We believe that the debtor's termination payment — based as it is on commissions earned before bankruptcy — is sufficiently rooted in the pre-bankruptcy past and so little entangled in the debtor's ability to make a fresh start that it should not be excluded from property of the estate. Although the termination is wage (commission) based, it is not "designed to function as a wage substitute at some future period" as was true of the vacation pay in Lines v. Frederick, supra. Kokoszka v. Belford, supra, 417 U.S. at 648, 94 S.Ct. at 2435.

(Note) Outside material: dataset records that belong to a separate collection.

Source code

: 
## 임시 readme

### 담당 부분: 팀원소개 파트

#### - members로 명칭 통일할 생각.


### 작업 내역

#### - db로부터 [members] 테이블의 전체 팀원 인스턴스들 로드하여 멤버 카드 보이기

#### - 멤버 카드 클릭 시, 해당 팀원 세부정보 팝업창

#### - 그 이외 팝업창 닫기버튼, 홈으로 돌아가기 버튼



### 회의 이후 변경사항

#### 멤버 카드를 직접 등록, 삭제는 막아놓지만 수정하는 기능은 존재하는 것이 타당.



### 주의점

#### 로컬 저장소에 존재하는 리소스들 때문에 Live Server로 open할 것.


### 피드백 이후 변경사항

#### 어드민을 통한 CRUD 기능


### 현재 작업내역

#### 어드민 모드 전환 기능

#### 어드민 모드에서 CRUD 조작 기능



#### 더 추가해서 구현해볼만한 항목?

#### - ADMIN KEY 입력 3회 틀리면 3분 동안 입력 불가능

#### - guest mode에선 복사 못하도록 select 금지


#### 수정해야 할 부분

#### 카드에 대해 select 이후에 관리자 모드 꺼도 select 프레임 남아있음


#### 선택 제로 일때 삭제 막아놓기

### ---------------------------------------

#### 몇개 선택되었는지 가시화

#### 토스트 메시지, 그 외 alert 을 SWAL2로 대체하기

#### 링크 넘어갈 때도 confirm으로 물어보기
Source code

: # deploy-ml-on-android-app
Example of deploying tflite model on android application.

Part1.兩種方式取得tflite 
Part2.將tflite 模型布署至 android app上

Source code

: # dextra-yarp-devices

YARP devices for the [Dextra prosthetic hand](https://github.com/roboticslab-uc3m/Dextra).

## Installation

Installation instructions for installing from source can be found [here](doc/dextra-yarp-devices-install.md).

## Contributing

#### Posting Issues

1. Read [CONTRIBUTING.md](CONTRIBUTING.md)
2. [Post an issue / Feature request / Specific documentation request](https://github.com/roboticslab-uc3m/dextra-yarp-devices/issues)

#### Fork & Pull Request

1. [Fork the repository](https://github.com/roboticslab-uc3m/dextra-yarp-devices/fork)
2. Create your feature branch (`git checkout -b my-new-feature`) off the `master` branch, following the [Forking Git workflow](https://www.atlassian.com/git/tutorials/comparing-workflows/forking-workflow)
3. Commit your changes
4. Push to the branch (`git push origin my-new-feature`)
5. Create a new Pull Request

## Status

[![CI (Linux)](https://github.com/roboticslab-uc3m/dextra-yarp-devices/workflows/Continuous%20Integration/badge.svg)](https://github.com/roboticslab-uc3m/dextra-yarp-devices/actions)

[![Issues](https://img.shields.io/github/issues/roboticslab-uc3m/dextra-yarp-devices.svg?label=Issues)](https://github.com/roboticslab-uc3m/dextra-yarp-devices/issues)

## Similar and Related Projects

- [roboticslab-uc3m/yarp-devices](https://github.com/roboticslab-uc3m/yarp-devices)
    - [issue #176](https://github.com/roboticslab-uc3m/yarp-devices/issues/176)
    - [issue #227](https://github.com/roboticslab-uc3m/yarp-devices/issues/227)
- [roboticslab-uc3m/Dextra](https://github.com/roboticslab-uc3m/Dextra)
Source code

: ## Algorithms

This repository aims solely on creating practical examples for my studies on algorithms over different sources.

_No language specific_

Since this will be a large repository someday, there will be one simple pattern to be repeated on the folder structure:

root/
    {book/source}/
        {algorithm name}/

We therefore conclude that the fact that appellee's interest in the termination payment, on the date his petition was filed, was contingent on a future event does not affect its classification as property of the estate under section 541.
III
Only the debtor's interest at the time of bankruptcy is property of the estate, however. Any interest that is attributable to his post-filing service is excluded.
In Segal, the Supreme Court recognized that losses by the debtor after filing but before the year's end might affect the refund and indicated that in such a case a proration of the refund might be proper. 382 U.S. at 380, n. 5, 86 S.Ct. at 515, n. 5. This suggestion was followed in In re Rash, 22 B.R. 323, 325-26 (Bkrtcy.D.Kan. 1982); In re Koch, 14 B.R. 64, 66 (Bkrtcy.D.Kan. 1981); In re DeVoe, 5 B.R. 618, 620 (Bkrtcy.S.D.Ohio, 1980). In all of these cases that part of the refund attributed to earnings and taxes withheld after the petition was filed was excluded from property of the estate.
IV
The Agreement contains an anti-competition clause that restricts debtor from conducting similar insurance business for three years after termination within a defined area. For this reason, debtor argues that the termination payment should be construed as payment for future services. However, the payment is not conditioned upon compliance with the anti-competition clause.
We conclude that the bankruptcy court erred in holding that the entire termination payment was not property of the estate. We reverse and remand to determine the portion of the $18,588 that is property of the estate.